As it moves into a moment of profound and essential change, the District 91 Forest Park Public Schools have resolved one foundational challenge by coming to generous terms with its faculty. 

A new and multi-year contract was ratified by an enthusiastic and large margin by teachers and unanimously OK’d by the school board. And why not? The raises over the three-year term of the contract are high.

But as the district prepares to open classes this fall with one fewer school building, teachers realigned in the remaining buildings and uncertainty over future plans for building configurations the district’s dedicated faculty are rightly concerned. Will fewer teachers be needed in the future? How will enrichment classes be structured? Can the district attract the new teachers and aides it might need in a difficult hiring environment?

We’ve been supportive of this school board and its new superintendent, Elizabeth Alvarez, as they have made a series of tough decisions. But declining enrollment in this small district had to be addressed. And now there will need to be progress — slow and steady works for us — on student achievement. We are not bound by the results of standardized testing. But all involved recognize that Forest Park elementary students are not learning at the levels they will need to find success going forward.

These raises are possible because generous Forest Park taxpayers have invested without fail in these schools. There is money in the bank. But it is not endless and taxpayers will rightly become stingier if this shrinking district cannot find its direction, build momentum and spirit and grow into a mighty engine that helps to grow our village.

Reiger Park’s moment

Credit the Park District of Forest Park for getting its ducks lined up in a row. This ambitious district negotiated with village government to take over the planning and operations of most of Forest Park’s long overlooked and underused “pocket parks.” 

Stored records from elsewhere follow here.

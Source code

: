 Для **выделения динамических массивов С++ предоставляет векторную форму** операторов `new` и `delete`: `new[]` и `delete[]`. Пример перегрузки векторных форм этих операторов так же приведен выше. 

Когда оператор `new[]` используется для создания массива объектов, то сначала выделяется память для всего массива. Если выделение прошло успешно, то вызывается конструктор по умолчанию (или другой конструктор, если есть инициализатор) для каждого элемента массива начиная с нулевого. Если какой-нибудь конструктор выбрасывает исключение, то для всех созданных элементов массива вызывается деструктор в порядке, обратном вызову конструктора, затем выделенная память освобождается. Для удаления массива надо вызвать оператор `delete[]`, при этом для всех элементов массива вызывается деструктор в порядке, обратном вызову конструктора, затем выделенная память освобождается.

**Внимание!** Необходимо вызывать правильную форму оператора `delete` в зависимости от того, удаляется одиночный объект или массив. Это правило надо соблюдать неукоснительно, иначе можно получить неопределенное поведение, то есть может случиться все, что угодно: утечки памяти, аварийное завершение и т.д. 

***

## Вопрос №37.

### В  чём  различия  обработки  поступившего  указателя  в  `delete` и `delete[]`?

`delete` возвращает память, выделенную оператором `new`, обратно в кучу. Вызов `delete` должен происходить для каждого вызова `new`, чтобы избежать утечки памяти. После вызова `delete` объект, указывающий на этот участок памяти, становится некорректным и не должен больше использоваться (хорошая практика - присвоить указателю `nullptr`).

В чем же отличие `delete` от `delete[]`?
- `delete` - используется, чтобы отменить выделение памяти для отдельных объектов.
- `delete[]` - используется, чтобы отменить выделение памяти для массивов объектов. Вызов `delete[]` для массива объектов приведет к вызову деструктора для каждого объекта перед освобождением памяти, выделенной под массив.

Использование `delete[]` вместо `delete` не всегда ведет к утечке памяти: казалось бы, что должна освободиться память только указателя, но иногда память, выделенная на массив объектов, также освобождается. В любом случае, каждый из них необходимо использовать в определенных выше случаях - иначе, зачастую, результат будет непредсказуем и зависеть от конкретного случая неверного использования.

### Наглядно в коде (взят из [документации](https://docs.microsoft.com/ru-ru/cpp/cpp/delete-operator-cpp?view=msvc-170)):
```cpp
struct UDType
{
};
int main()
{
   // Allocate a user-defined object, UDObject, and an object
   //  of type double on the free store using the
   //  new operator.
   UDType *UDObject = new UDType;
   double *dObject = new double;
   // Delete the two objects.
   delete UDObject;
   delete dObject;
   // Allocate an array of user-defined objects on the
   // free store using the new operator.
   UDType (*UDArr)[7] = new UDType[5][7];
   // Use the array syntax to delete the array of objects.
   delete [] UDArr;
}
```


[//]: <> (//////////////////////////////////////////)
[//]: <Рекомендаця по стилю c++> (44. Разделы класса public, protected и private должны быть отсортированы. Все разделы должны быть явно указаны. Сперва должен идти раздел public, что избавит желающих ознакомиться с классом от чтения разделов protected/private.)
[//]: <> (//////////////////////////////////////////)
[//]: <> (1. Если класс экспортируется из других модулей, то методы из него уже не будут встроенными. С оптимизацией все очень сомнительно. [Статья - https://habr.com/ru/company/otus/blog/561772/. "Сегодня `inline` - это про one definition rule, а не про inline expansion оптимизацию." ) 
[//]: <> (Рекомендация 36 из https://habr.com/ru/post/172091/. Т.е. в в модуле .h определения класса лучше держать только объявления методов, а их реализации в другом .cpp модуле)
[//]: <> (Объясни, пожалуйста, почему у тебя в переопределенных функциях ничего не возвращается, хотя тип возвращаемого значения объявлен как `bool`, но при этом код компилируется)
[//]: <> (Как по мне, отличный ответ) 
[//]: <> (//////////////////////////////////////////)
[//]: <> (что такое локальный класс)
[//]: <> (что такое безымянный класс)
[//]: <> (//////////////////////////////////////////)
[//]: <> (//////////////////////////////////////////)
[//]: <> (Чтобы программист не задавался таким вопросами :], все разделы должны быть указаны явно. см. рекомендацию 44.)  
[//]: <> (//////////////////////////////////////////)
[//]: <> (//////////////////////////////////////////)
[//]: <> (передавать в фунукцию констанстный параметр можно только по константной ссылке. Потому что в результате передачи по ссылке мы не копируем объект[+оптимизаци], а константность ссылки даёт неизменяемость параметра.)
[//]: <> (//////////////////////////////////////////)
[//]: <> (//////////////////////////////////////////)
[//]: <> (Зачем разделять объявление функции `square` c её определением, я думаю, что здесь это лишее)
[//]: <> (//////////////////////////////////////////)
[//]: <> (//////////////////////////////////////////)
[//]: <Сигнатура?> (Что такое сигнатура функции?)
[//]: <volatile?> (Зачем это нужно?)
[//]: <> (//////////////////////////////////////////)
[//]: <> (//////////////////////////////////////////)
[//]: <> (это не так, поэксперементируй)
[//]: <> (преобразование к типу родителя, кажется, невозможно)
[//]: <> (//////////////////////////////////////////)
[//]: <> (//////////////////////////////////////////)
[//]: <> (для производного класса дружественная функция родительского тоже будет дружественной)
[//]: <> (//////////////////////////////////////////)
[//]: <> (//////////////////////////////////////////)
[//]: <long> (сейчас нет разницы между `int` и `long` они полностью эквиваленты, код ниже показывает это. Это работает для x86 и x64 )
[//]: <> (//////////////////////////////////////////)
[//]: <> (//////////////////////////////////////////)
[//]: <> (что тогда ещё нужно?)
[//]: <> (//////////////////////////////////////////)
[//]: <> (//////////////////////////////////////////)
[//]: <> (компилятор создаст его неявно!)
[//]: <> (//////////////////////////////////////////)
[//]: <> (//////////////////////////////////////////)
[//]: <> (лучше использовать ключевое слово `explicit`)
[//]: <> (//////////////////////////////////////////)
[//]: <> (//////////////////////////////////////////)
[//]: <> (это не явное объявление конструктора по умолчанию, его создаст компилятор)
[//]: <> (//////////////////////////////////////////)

Now the district, with the help of supportive local state legislators, has lined up an essential $400,000 grant from the state to invest in the plain and unconsidered Reiger Park at the corner of Circle Avenue and 16th St. The largest of the pocket parks, Reiger is of good size and had some popularity in the south Forest Park neighborhood. But it was never planned, its use never maximized.

That changes now as the district has the money in hand, has a preliminary batch of options and is about to re-engage the neighborhood in how it wants the space to be used. We’d expect it will wind up as a combination of active recreation space and some elements of a passive park for quieter use.

Construction should start in the spring of 2023. And then the fun begins.